La violence, donc, est bien présente, mais, comme toujours chez Newman, elle est sous-jacente, n’apparaît que par surgissement, signe de l’obstination absolue du réalisateur à ne pas développer le moindre manichéisme ou à ne pas se laisser aller aux morceaux de bravoure politiques. C’est le refus du dramatique qui frappe dans le film : la tragédie se pose dans le réel, dans une narration en creux, dans le montage de scènes fragiles, déséquilibrées, à l’image de personnages scrutés mais jamais harcelés. Ni les Stamper ni les grévistes ne sont des victimes : ils sont tous des résistants, à la banalité parfois héroïque et parfois monstrueuse. L’intérêt que porte Newman aux êtres eux-mêmes est également indiscutable : lors des scènes de réunions ou de repas qui tournent à la confrontation, la caméra cherche tous les regards, et, si elle ne peut capter la voix de ceux (et celles, surtout) qui sont réduits au silence, elle capte leur regard, leur force d’entendement.

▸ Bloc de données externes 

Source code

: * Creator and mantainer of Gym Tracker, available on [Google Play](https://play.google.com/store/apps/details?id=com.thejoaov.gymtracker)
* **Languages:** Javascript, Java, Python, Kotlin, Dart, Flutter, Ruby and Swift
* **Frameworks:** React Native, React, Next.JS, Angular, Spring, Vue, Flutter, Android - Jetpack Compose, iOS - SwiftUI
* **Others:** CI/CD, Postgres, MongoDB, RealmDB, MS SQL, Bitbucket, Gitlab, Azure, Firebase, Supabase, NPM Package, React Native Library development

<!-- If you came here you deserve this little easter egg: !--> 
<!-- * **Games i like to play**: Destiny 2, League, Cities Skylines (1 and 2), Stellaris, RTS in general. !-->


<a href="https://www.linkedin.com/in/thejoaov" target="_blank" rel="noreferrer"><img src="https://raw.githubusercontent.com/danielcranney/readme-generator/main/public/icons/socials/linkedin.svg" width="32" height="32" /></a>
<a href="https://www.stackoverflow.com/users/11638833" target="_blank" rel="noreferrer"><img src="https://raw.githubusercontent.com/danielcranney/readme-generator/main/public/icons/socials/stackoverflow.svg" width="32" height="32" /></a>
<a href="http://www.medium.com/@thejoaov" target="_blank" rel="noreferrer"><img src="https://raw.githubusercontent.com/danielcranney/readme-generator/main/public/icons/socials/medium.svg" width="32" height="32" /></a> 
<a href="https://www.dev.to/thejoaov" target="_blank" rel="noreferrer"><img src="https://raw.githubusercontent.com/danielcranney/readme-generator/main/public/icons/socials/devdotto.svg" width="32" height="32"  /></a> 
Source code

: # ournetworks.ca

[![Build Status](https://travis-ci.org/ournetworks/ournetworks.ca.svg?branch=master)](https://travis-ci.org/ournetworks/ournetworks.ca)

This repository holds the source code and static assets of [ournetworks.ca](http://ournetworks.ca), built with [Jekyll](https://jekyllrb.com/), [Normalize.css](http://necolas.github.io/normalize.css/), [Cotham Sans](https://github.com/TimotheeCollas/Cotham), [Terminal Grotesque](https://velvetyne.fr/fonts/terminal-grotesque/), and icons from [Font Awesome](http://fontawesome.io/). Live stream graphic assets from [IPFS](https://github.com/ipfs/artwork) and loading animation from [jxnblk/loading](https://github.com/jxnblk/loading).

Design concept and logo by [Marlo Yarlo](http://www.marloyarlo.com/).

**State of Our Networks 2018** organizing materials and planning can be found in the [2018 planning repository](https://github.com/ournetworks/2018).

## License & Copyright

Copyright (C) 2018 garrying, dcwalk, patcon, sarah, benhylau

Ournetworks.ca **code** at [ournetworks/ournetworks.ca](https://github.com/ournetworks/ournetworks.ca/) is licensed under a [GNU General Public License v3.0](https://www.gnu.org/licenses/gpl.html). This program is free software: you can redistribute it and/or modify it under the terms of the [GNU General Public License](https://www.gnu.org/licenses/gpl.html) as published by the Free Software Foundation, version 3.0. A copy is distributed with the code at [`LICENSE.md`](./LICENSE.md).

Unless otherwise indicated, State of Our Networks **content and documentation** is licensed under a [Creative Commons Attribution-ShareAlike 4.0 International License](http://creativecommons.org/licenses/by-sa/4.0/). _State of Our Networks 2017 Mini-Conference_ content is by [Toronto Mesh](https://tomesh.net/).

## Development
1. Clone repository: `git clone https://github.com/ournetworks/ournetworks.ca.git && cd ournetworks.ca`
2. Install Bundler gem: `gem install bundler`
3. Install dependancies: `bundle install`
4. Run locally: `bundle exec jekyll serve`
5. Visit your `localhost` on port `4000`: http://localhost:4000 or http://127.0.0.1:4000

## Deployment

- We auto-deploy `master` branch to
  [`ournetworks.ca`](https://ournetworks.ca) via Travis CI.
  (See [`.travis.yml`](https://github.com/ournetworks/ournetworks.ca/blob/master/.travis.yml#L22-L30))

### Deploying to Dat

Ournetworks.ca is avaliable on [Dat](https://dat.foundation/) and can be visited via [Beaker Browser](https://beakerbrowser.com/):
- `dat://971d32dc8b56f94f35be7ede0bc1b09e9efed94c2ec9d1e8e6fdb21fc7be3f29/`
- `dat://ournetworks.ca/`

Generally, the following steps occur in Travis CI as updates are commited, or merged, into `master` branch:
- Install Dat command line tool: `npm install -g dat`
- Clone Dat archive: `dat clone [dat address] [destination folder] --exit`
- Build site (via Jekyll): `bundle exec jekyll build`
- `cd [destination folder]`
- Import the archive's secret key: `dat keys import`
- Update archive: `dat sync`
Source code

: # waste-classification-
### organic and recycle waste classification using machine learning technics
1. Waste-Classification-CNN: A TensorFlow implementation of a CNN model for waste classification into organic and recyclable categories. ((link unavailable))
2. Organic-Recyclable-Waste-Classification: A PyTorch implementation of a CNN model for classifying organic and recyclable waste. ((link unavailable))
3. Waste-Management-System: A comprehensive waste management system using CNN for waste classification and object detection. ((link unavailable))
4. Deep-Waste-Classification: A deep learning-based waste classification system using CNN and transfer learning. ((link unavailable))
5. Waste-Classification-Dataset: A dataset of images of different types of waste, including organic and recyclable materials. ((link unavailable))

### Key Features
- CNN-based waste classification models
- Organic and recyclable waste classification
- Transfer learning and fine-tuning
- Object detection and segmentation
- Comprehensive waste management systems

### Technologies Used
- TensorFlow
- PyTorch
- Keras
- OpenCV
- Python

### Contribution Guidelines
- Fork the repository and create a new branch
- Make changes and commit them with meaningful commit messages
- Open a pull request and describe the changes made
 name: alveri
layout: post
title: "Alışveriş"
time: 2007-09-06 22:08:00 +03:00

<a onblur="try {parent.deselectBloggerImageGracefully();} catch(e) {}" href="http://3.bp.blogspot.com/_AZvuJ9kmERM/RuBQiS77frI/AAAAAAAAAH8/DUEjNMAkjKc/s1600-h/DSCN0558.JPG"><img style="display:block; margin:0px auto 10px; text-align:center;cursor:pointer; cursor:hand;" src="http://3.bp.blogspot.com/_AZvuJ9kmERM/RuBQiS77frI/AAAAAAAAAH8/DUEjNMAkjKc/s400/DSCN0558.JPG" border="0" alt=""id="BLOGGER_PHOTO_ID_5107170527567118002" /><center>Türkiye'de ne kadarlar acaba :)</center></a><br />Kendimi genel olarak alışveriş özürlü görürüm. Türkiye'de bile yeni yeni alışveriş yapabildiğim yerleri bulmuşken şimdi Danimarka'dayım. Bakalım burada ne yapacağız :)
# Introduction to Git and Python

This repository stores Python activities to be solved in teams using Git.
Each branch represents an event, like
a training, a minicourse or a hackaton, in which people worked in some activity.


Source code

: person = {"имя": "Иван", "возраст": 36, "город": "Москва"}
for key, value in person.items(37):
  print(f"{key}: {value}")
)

C’est sans doute l’une des grandes forces de Newman réalisateur que celle de ne jamais devenir l’œil observateur, omnipotent, faussement neutre et réellement condescendant. Chacun a sa place et se débat pour l’agrandir ou la conserver. Mais chaque visage reste expressif, et chaque personnage une force complexe et fuyante. Rien n’est factice ou niais dans ce cinéma. Le combat, même sanglant, continue parce qu’il y a des combattants. Le Clan des irréductibles n’est ni un hommage ni une saga crépusculaire : comme son titre original l’indique (Sometimes, a Great Notion), il est parfois des concepts qui ne nécessitent pas d’argumentation ou de démonstration. L’humanité en fait partie, et l’intelligence sensible de Newman réussissait parfaitement, avec ce film pudique et réaliste, à l’apprivoiser, jusque dans sa profonde souffrance et dans son incroyable force.